The Fullness of Time

Galatians 4:4 states that “when the fullness of the time had come, God sent forth His Son, born of a woman, born under the law”. It is often believed that the fullness of time refers to the time in human history when the world was especially prepared to receive Christ. But this is not what Galatians 4:4 is dealing with. It is true that, from our dim perspective, it appears that there were a number of things in place in the First Century that would have contributed to the spread of the gospel and the growth of the church. The vast Roman road system, the somewhat universal Greek language, and the relatively peaceful time among the nations may have been part of God’s determined time to bring the Christ into the world. But this is all looking at the “fullness of time” from a physical perspective; this does not consider the context of Galatians 4.

Paul began the chapter by pointing out that an heir is no different from a slave for “as long as he is a child”. Even though the heir of the house is “master of all”, while he is a child he is kept “under guardians and stewards” and must be told what to do, just like a slave in the house. But this kind of life for the young heir lasts only “until the time appointed by the father” (Galatians 4:2). Paul is referring to the common practice of Roman culture in those days, how every father would set a particular date for their child to reach maturity; this is a foreign concept to American society. Upon the father’s appointed date, the young man is no longer counted as a minor and is loosed from guardians and stewards.

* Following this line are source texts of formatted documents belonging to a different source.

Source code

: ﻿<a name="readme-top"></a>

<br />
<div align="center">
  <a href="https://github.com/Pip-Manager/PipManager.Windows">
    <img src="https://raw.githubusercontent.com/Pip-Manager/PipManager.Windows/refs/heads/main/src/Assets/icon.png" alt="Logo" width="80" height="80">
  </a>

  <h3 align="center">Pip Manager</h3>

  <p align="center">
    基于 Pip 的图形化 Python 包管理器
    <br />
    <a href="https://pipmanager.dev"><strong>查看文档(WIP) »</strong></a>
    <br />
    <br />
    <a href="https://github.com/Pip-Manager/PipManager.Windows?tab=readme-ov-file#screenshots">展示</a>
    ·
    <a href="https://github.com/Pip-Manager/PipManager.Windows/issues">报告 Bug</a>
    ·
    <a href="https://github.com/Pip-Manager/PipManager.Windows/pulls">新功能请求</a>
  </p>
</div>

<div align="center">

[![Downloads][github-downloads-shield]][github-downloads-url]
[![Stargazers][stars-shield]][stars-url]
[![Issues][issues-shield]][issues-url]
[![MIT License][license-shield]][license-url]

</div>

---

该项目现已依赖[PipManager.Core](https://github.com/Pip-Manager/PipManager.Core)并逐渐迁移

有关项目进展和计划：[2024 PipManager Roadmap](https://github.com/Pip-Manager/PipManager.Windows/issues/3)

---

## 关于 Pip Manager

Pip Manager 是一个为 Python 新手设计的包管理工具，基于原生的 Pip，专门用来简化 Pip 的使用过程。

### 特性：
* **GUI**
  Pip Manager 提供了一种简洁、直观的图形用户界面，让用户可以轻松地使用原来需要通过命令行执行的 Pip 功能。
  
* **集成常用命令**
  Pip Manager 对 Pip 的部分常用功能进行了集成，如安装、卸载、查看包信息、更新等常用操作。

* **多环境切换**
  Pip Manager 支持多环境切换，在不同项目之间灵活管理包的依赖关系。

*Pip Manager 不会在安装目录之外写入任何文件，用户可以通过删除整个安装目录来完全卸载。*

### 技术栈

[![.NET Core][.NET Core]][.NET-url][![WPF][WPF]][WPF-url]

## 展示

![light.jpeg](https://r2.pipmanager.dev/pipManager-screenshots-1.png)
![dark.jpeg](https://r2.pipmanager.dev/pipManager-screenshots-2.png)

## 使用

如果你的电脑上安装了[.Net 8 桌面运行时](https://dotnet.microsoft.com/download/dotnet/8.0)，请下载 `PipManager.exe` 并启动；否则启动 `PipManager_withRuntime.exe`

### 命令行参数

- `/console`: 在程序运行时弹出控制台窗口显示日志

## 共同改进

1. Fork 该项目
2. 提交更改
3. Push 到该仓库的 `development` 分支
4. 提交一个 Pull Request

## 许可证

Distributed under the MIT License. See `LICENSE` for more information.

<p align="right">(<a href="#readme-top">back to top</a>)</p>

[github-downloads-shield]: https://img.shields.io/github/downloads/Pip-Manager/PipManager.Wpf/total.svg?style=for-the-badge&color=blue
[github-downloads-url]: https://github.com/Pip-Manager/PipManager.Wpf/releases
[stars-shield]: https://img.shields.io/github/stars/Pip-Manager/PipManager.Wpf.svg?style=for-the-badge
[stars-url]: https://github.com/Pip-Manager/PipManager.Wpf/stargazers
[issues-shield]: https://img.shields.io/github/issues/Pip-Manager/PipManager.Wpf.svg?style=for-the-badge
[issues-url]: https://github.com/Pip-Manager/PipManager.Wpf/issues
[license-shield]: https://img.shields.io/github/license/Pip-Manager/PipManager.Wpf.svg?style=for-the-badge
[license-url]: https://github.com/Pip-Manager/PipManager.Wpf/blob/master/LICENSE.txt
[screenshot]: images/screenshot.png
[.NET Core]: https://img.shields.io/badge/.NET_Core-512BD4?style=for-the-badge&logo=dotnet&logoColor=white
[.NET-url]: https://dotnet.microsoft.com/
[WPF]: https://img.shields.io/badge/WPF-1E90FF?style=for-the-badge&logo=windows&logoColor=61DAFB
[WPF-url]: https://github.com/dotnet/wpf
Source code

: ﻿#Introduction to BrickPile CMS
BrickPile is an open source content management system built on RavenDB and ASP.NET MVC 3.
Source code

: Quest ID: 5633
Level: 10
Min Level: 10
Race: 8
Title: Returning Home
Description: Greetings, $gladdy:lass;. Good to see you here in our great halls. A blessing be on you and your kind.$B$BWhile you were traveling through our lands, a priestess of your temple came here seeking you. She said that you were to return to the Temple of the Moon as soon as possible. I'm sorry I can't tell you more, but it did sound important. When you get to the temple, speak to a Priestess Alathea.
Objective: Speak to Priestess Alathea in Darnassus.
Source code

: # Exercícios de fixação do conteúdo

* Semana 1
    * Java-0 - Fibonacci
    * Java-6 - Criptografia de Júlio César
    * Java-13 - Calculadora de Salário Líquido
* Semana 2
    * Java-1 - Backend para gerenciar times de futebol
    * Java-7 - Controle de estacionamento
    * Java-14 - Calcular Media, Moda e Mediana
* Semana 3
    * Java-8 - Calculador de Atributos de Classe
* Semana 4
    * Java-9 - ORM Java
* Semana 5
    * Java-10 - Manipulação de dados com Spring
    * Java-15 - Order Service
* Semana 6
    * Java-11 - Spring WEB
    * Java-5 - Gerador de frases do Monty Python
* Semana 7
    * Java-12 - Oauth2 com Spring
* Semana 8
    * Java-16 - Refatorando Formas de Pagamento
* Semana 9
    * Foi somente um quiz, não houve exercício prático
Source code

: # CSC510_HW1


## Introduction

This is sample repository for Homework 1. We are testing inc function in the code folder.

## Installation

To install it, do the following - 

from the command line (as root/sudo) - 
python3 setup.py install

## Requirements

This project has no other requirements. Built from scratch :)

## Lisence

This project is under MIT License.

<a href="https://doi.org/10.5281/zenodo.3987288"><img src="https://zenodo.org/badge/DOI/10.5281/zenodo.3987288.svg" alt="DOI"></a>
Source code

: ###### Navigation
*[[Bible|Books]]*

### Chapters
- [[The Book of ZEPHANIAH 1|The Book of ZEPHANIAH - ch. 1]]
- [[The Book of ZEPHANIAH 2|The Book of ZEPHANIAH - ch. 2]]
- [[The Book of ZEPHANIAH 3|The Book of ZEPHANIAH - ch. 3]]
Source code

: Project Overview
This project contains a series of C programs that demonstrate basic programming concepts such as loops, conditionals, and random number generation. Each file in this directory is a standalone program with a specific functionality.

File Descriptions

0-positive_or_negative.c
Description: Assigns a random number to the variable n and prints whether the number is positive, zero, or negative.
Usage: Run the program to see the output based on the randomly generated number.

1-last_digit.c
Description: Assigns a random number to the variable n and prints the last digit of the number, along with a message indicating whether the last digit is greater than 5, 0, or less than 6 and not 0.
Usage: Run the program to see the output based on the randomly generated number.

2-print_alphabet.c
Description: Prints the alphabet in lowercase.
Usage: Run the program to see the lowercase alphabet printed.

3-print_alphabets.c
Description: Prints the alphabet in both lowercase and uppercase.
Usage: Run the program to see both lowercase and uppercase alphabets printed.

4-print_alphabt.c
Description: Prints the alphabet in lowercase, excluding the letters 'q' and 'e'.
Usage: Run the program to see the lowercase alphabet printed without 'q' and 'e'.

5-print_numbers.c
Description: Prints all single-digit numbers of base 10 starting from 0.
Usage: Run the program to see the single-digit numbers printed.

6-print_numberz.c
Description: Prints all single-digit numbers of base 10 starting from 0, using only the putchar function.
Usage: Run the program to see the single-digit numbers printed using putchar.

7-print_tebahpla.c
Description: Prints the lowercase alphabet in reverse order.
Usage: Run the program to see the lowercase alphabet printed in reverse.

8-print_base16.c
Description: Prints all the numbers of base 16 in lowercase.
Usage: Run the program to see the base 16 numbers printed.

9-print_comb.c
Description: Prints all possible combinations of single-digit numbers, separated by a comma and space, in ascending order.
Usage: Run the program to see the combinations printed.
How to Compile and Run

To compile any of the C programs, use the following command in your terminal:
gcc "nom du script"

Now that we understand what is happening in the context, we are ready to understand the fullness of time. The fullness of time is referring to the time appointed by the Father in heaven when the people would no longer be like children under guardians and stewards (the Law of Moses and the Prophets) and would now be free (from the Law of Moses), ready to be counted as sons and heirs of the Father’s house. Paul explains that in order for the heirs to obtain freedom from their guardian, The Son of God must come and redeem them, “that they might receive the adoption as sons” (Galatians 4:5). Thus, the “fullness of time” is not a reference to the situation of the world at that time, nor is it a reference to Christ specifically, but a statement that speaks to the appointed date for the maturity of those under the guardianship of Moses’ Law. It was their “fullness of time”; it was their time for reaching maturity and freedom. In other words, God had predetermined a time for the people to no longer be under Moses’ Law in order to be accountable to Christ. Just as in Roman custom, it may not be that a child has reached the intended maturity level by the time their father’s appointed date for them comes up. Thus also with the Jews, many of them had not paid much mind to their guardian and schoolteacher (the Law of Moses), and as a result, were inadequately prepared for the Father’s appointed date of their maturity. This immaturity is clearly visible throughout the gospel accounts, the book of Acts, and many of the New Testament letters.